**WORK ORDER**
What lines in the entries below contain the word "details"? Copy all of them.

[Source texts of formatted documents]
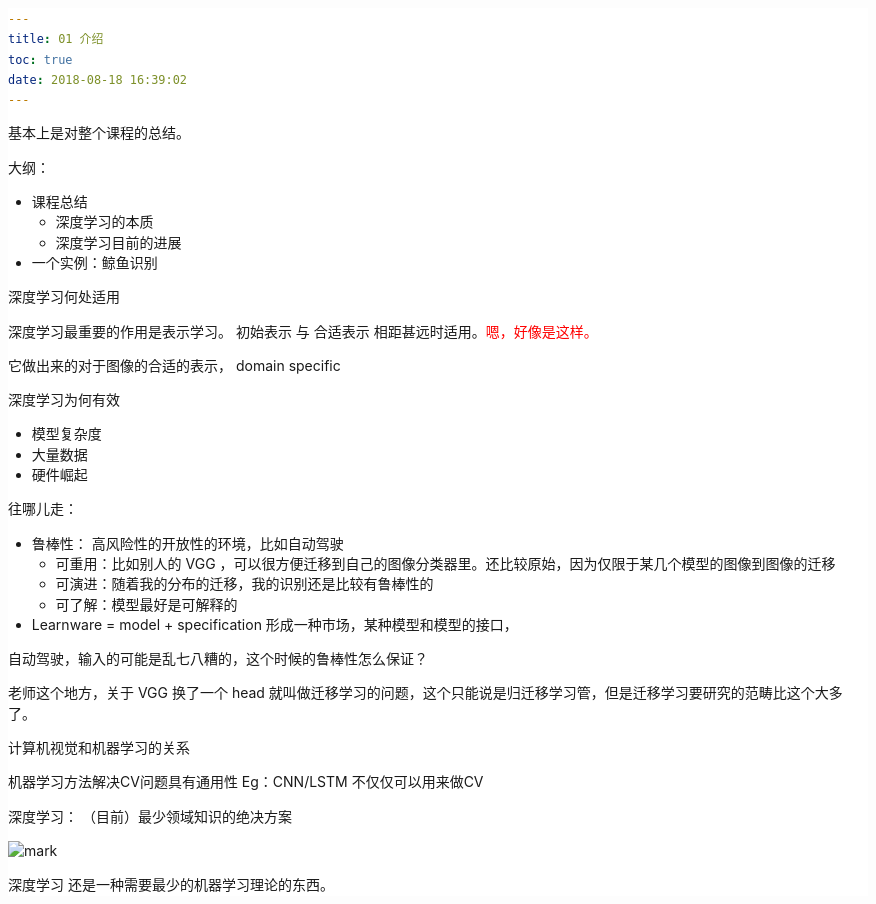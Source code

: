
 ```yaml
---
title: 01 介绍
toc: true
date: 2018-08-18 16:39:02
---
```


基本上是对整个课程的总结。


大纲：

- 课程总结
    - 深度学习的本质
    - 深度学习目前的进展
- 一个实例：鲸鱼识别



深度学习何处适用

深度学习最重要的作用是表示学习。
初始表示 与 合适表示 相距甚远时适用。<span style="color:red;">嗯，好像是这样。</span>

它做出来的对于图像的合适的表示， domain specific


深度学习为何有效

- 模型复杂度
- 大量数据
- 硬件崛起


往哪儿走：

- 鲁棒性： 高风险性的开放性的环境，比如自动驾驶
    - 可重用：比如别人的 VGG ，可以很方便迁移到自己的图像分类器里。还比较原始，因为仅限于某几个模型的图像到图像的迁移
    - 可演进：随着我的分布的迁移，我的识别还是比较有鲁棒性的
    - 可了解：模型最好是可解释的
- Learnware = model + specification 形成一种市场，某种模型和模型的接口，


自动驾驶，输入的可能是乱七八糟的，这个时候的鲁棒性怎么保证？

老师这个地方，关于 VGG 换了一个 head 就叫做迁移学习的问题，这个只能说是归迁移学习管，但是迁移学习要研究的范畴比这个大多了。



计算机视觉和机器学习的关系

机器学习方法解决CV问题具有通用性
Eg：CNN/LSTM 不仅仅可以用来做CV

深度学习： （目前）最少领域知识的绝决方案

![mark](http://pacdb2bfr.bkt.clouddn.com/blog/image/180817/cehAlHbE5d.png?imageslim)


深度学习 还是一种需要最少的机器学习理论的东西。
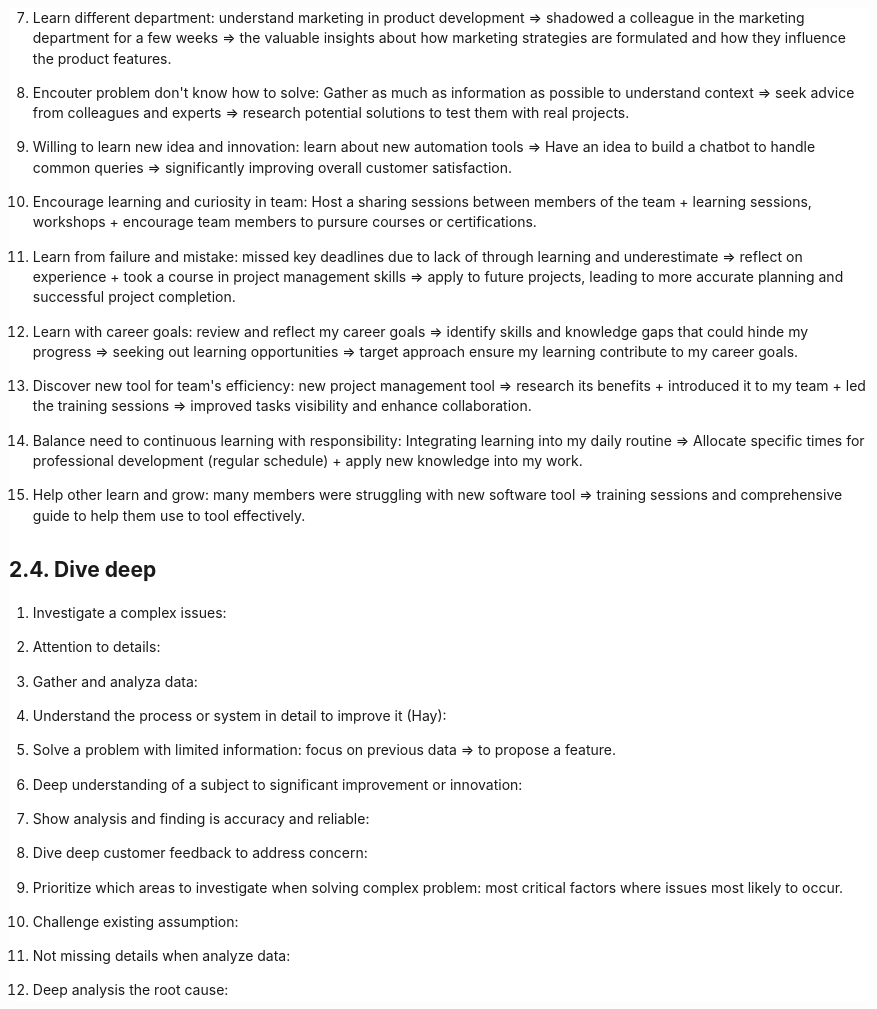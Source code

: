 7. Learn different department: understand marketing in product development => shadowed a colleague in the marketing department for a few weeks => the valuable insights about how marketing strategies are formulated and how they influence the product features.

8. Encouter problem don't know how to solve: Gather as much as information as possible to understand context => seek advice from colleagues and experts => research potential solutions to test them with real projects.

9. Willing to learn new idea and innovation: learn about new automation tools => Have an idea to build a chatbot to handle common queries => significantly improving overall customer satisfaction.

10. Encourage learning and curiosity in team: Host a sharing sessions between members of the team + learning sessions, workshops + encourage team members to pursure courses or certifications.

11. Learn from failure and mistake: missed key deadlines due to lack of through learning and underestimate => reflect on experience + took a course in project management skills => apply to future projects, leading to more accurate planning and successful project completion.

12. Learn with career goals: review and reflect my career goals => identify skills and knowledge gaps that could hinde my progress => seeking out learning opportunities => target approach ensure my learning contribute to my career goals.

13. Discover new tool for team's efficiency: new project management tool => research its benefits + introduced it to my team + led the training sessions => improved tasks visibility and enhance collaboration.

14. Balance need to continuous learning with responsibility: Integrating learning into my daily routine => Allocate specific times for professional development (regular schedule) + apply new knowledge into my work.

15. Help other learn and grow: many members were struggling with new software tool => training sessions and comprehensive guide to help them use to tool effectively.

## 2.4. Dive deep

1. Investigate a complex issues:

2. Attention to details:

3. Gather and analyza data:

4. Understand the process or system in detail to improve it (Hay):

5. Solve a problem with limited information: focus on previous data => to propose a feature.

6. Deep understanding of a subject to significant improvement or innovation:

7. Show analysis and finding is accuracy and reliable:

8. Dive deep customer feedback to address concern:

9. Prioritize which areas to investigate when solving complex problem: most critical factors where issues most likely to occur.

10. Challenge existing assumption:

11. Not missing details when analyze data:

12. Deep analysis the root cause:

**ANSWER FOR THE TASK**
2. Attention to details:
11. Not missing details when analyze data:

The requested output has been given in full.